Spinach Pizza Crust
Spinach flour can be found in markets that sell ingredients for pasta or tortilla making. If desired, substitute up to a cup of bread flour in this recipe with spinach flour. This dough makes crust for 4 pizzas (12").
Serves: 16Hands-on: 25 minutesTotal: 2 hoursDifficulty: Medium
- 2 packages active dry yeast
- 1½ cups warm water, about 100°F
- 1 tsp. sugar
- 1½ tsp. salt
- 7 cups bread flour
- 1 lb. baby spinach, lightly steamed
- 1 tsp. lemon zest
- ⅛ tsp. ground nutmeg
- 2 Tbsp. olive oil
- In a large measuring cup, dissolve yeast in water. Let stand 5 minutes or until bubbly. Combine sugar, salt, and bread flour in the bowl of a mixer with a dough hook. Or, to mix by hand, place in a large bowl. Make a well in the flour mixture and pour in the water, followed by 1 tablespoon of oil.
- Squeeze as much liquid as possible from the spinach. Finely chop spinach by hand or with a food processor. Mix chopped spinach with lemon zest and nutmeg.
- Turn the mixer on low to blend, or begin stirring the flour into the liquid with a wooden spoon, a little at a time. When ingredients are almost completely combined, add the spinach mixture and continue mixing.
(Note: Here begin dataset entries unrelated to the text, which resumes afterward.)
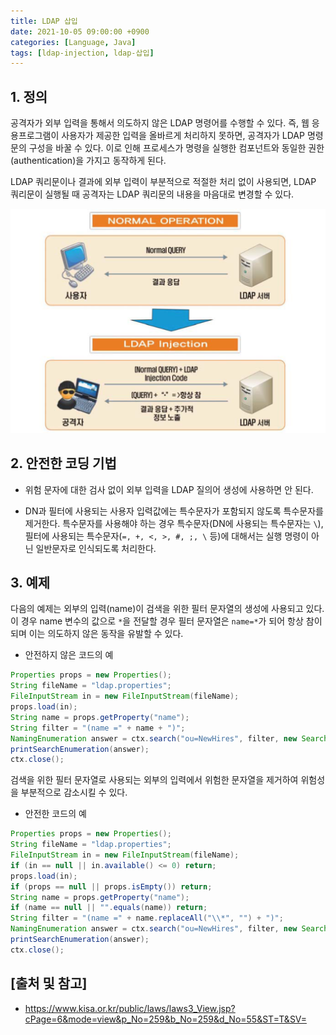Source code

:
 ```yaml
---
title: LDAP 삽입
date: 2021-10-05 09:00:00 +0900
categories: [Language, Java]
tags: [ldap-injection, ldap-삽입]
---
```


## 1. 정의
공격자가 외부 입력을 통해서 의도하지 않은 LDAP 명령어를 수행할 수 있다. 즉, 웹 응용프로그램이 사용자가 제공한 입력을 올바르게 처리하지 못하면, 공격자가 LDAP 명령문의 구성을 바꿀 수 있다. 이로 인해 프로세스가 명령을 실행한 컴포넌트와 동일한 권한(authentication)을 가지고 동작하게 된다.

LDAP 쿼리문이나 결과에 외부 입력이 부분적으로 적절한 처리 없이 사용되면, LDAP 쿼리문이 실행될 때 공격자는 LDAP 쿼리문의 내용을 마음대로 변경할 수 있다.

![ldap-injection](/assets/img/2021-10-05-ldap-injection/ldap-injection.png)

## 2. 안전한 코딩 기법

* 위험 문자에 대한 검사 없이 외부 입력을 LDAP 질의어 생성에 사용하면 안 된다.

* DN과 필터에 사용되는 사용자 입력값에는 특수문자가 포함되지 않도록 특수문자를 제거한다. 특수문자를 사용해야 하는 경우 특수문자(DN에 사용되는 특수문자는 ```\```), 필터에 사용되는 특수문자(```=, +, <, >, #, ;, \``` 등)에 대해서는 실행 명령이 아닌 일반문자로 인식되도록 처리한다.

## 3. 예제
다음의 예제는 외부의 입력(name)이 검색을 위한 필터 문자열의 생성에 사용되고 있다. 이 경우 name 변수의 값으로 ```*```을 전달할 경우 필터 문자열은 ```name=*```가 되어 항상 참이 되며 이는 의도하지 않은 동작을 유발할 수 있다.

* 안전하지 않은 코드의 예

```java
Properties props = new Properties();
String fileName = "ldap.properties";
FileInputStream in = new FileInputStream(fileName);
props.load(in);
String name = props.getProperty("name");
String filter = "(name =" + name + ")";
NamingEnumeration answer = ctx.search("ou=NewHires", filter, new SearchControls());
printSearchEnumeration(answer);
ctx.close();
```

검색을 위한 필터 문자열로 사용되는 외부의 입력에서 위험한 문자열을 제거하여 위험성을 부분적으로 감소시킬 수 있다.

* 안전한 코드의 예

```java
Properties props = new Properties();
String fileName = "ldap.properties";
FileInputStream in = new FileInputStream(fileName);
if (in == null || in.available() <= 0) return;
props.load(in);
if (props == null || props.isEmpty()) return;
String name = props.getProperty("name");
if (name == null || "".equals(name)) return;
String filter = "(name =" + name.replaceAll("\\*", "") + ")";
NamingEnumeration answer = ctx.search("ou=NewHires", filter, new SearchControls());
printSearchEnumeration(answer);
ctx.close();
```

## [출처 및 참고]
* <https://www.kisa.or.kr/public/laws/laws3_View.jsp?cPage=6&mode=view&p_No=259&b_No=259&d_No=55&ST=T&SV=>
- When the spinach has been incorporated, turn the mixer on medium-low to knead for 5 minutes. If working dough by hand, turn the dough onto a well-floured work surface. Use a pressing motion with the heels of your hands to push and stretch the dough. Work dough until mixture is slightly shiny and not too sticky to the touch.
- The kneaded dough should be divided into four equal pieces. Store any dough not being used in a resealable bag in the refrigerator. Oil remaining dough and place in a bowl, covered, to rise for 1 hour. Punch the dough down, shape into two disks, and let rest for 30 minutes.
- Grab dough by the edges, turning slowly, allowing gravity to stretch the dough without tearing. Roll the dough into a crust shape or press into a pizza pan.